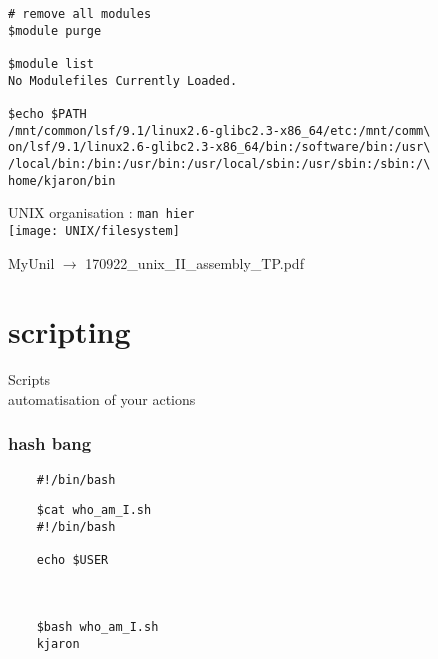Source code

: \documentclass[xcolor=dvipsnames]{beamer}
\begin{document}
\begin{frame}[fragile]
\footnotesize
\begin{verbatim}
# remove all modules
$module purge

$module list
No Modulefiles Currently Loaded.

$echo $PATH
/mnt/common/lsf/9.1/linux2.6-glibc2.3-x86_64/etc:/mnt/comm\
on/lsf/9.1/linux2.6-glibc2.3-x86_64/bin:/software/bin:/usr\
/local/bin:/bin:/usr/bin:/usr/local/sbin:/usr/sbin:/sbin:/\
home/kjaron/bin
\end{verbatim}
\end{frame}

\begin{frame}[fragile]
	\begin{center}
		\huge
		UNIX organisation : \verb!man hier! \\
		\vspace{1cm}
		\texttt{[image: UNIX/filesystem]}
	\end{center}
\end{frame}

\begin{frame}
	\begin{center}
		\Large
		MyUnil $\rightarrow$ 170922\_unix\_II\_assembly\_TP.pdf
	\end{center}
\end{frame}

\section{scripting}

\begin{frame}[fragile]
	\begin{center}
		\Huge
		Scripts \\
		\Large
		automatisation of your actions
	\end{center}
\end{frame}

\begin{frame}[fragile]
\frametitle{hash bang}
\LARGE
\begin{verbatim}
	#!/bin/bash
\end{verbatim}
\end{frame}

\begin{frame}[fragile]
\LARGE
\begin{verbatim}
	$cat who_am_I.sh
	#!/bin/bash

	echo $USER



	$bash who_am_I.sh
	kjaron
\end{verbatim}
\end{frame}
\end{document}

• WHAT YOU NEED TO DO: Would you transcribe each of the entries exactly, skipping the pictures?

• RESPONSE:
Source code

: \documentclass[xcolor=dvipsnames]{beamer}
\begin{document}
\begin{frame}[fragile]
\footnotesize
\begin{verbatim}
# remove all modules
$module purge

$module list
No Modulefiles Currently Loaded.

$echo $PATH
/mnt/common/lsf/9.1/linux2.6-glibc2.3-x86_64/etc:/mnt/comm\
on/lsf/9.1/linux2.6-glibc2.3-x86_64/bin:/software/bin:/usr\
/local/bin:/bin:/usr/bin:/usr/local/sbin:/usr/sbin:/sbin:/\
home/kjaron/bin
\end{verbatim}
\end{frame}

\begin{frame}[fragile]
	\begin{center}
		\huge
		UNIX organisation : \verb!man hier! \\
		\vspace{1cm}
		\texttt{[image: UNIX/filesystem]}
	\end{center}
\end{frame}

\begin{frame}
	\begin{center}
		\Large
		MyUnil $\rightarrow$ 170922\_unix\_II\_assembly\_TP.pdf
	\end{center}
\end{frame}

\section{scripting}

\begin{frame}[fragile]
	\begin{center}
		\Huge
		Scripts \\
		\Large
		automatisation of your actions
	\end{center}
\end{frame}

\begin{frame}[fragile]
\frametitle{hash bang}
\LARGE
\begin{verbatim}
	#!/bin/bash
\end{verbatim}
\end{frame}

\begin{frame}[fragile]
\LARGE
\begin{verbatim}
	$cat who_am_I.sh
	#!/bin/bash

	echo $USER



	$bash who_am_I.sh
	kjaron
\end{verbatim}
\end{frame}
\end{document}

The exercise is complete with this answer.